═════ SOURCE INFORMATION ═════
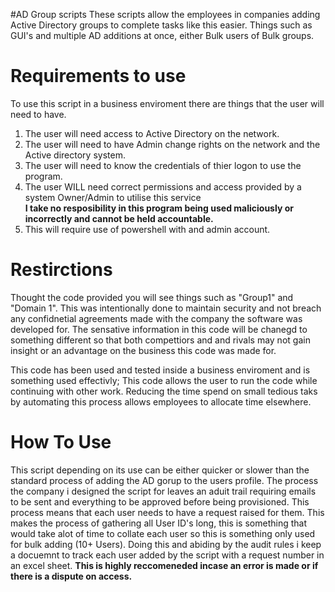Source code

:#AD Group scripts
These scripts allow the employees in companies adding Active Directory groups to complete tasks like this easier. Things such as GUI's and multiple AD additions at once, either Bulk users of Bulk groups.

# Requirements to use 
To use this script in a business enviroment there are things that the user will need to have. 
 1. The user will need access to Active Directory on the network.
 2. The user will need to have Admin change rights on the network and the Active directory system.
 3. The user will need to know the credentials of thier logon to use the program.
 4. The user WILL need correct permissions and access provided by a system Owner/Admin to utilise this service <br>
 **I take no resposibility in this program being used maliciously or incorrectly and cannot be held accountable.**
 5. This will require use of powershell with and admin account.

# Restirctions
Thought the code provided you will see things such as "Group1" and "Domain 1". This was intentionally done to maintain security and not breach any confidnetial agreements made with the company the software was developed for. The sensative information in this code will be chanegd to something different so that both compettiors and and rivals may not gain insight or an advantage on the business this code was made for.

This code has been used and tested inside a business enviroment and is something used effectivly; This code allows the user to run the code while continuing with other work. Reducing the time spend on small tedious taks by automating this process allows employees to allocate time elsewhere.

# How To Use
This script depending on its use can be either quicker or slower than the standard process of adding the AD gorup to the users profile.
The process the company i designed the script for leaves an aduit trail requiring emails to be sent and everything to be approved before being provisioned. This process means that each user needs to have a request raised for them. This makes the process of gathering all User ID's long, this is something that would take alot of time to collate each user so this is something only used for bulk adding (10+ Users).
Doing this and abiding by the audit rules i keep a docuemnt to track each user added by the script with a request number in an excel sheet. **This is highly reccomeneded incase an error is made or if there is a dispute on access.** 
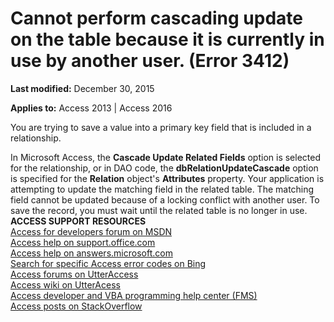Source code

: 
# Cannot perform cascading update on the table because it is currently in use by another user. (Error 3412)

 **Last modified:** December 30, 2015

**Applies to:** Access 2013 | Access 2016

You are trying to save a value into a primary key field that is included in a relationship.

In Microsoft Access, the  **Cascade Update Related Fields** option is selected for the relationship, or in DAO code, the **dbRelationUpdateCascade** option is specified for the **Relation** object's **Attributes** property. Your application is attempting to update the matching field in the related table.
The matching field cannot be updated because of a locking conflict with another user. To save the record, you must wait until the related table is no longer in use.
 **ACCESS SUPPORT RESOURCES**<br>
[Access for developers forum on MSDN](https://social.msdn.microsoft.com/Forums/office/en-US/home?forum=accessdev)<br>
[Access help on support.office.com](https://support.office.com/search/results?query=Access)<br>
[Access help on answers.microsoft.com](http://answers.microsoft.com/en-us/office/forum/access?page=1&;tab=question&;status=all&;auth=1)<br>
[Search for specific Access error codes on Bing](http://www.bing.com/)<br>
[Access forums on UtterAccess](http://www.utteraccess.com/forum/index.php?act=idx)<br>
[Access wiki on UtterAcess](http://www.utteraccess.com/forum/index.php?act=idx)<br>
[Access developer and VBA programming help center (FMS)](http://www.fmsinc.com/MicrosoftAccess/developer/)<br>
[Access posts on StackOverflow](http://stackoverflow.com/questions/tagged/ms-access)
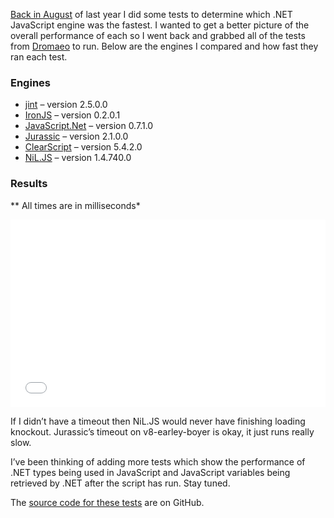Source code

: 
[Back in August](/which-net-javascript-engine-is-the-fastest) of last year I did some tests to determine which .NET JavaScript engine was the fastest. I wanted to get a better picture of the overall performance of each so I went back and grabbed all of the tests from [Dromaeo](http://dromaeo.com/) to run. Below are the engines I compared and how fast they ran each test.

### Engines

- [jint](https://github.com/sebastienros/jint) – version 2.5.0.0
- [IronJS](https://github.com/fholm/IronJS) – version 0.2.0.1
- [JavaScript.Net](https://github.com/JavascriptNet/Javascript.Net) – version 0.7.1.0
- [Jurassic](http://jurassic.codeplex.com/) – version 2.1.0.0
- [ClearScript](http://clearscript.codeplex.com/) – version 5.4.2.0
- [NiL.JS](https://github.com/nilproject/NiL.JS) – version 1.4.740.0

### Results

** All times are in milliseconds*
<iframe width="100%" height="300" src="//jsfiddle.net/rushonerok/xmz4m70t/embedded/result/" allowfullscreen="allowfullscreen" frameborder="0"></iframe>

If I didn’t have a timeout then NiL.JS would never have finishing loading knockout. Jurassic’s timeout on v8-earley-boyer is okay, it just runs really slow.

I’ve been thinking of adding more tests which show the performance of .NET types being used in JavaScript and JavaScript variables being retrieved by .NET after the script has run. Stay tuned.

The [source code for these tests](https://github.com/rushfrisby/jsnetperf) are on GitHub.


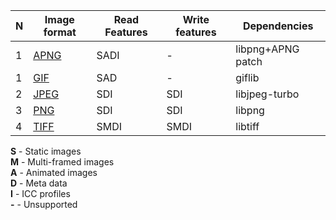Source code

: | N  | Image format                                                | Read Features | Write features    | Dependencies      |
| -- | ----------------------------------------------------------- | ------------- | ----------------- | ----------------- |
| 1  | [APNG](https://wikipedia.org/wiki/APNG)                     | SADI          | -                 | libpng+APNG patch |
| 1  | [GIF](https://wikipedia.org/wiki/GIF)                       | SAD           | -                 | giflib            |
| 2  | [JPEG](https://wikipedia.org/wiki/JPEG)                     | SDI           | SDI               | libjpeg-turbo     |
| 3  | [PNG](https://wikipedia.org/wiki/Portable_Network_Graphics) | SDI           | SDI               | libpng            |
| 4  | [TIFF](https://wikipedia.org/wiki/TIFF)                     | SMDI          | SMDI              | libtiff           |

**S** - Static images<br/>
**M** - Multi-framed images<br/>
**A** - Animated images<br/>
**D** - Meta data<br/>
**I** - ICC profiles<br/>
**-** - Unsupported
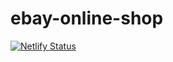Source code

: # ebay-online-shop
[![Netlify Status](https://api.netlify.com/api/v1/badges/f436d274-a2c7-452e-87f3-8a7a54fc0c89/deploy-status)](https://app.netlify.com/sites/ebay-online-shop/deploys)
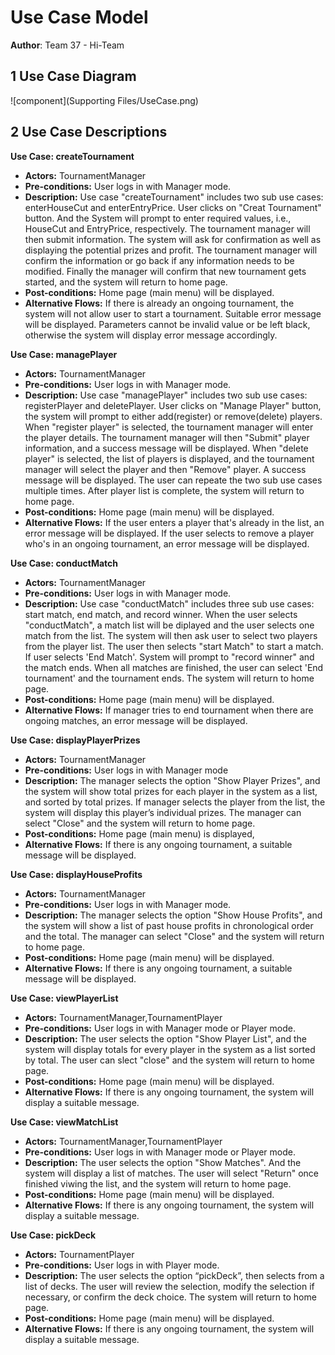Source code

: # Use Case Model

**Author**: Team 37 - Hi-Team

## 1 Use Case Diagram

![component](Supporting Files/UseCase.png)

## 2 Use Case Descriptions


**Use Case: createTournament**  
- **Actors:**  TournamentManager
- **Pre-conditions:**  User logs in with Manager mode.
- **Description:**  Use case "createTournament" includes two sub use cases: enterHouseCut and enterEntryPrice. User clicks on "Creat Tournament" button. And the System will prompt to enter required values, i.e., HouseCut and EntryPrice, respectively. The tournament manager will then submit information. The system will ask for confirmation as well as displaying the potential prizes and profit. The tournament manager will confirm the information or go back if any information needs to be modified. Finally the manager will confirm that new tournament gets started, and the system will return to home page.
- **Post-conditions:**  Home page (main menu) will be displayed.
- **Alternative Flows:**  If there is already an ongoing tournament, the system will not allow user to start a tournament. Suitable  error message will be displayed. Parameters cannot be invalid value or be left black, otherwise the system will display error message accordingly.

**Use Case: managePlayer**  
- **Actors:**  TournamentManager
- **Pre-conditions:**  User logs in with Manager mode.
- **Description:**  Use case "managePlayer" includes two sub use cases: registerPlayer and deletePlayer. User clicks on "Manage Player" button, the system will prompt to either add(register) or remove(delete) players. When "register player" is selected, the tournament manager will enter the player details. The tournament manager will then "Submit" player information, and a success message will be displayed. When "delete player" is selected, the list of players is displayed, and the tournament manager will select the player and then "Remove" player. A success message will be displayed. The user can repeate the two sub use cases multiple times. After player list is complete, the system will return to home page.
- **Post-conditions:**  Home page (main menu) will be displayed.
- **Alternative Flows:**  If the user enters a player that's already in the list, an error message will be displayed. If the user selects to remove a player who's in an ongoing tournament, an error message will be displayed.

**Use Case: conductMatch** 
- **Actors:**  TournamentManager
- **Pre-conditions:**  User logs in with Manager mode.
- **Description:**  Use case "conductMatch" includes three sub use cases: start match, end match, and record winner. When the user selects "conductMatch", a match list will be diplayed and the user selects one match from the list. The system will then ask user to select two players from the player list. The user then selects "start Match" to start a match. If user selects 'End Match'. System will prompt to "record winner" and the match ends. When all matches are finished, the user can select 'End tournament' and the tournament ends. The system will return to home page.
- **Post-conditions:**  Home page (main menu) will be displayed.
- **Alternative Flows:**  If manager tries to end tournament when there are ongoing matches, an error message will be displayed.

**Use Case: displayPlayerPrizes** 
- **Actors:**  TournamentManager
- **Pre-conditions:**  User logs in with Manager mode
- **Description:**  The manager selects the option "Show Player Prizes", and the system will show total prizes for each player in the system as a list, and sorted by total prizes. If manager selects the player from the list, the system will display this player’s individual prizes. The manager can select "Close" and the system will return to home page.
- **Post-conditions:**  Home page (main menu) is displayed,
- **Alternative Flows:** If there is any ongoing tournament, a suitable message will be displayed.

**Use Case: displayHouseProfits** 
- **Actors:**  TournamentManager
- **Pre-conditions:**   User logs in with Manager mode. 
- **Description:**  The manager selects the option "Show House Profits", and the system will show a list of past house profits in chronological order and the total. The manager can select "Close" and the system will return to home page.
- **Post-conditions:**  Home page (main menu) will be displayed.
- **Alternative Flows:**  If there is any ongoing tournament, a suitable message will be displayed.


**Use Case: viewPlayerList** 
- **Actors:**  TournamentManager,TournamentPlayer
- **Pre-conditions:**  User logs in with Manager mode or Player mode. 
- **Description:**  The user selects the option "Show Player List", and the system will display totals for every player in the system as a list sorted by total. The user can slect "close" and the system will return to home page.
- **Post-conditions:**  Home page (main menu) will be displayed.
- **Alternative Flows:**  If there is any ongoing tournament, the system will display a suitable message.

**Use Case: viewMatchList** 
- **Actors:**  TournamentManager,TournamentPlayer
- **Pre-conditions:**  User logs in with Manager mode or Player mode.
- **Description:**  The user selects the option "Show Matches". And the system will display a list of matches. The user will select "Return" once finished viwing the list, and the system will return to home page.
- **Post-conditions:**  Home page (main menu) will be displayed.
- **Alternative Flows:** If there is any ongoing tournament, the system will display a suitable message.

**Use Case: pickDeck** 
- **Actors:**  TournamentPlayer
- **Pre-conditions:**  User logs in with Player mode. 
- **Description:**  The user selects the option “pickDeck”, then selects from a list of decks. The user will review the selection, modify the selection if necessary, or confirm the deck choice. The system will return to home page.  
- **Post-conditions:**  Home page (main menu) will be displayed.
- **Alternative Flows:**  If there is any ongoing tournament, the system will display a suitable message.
═════
== PROBLEM DETAILS ==
Quote, please, every line of the material above from its start through the line that has "1. The user", reproducing the words exactly and dropping any images.

== WRITTEN SOLUTION ==
Source code

:#AD Group scripts
These scripts allow the employees in companies adding Active Directory groups to complete tasks like this easier. Things such as GUI's and multiple AD additions at once, either Bulk users of Bulk groups.

# Requirements to use 
To use this script in a business enviroment there are things that the user will need to have. 
 1. The user will need access to Active Directory on the network.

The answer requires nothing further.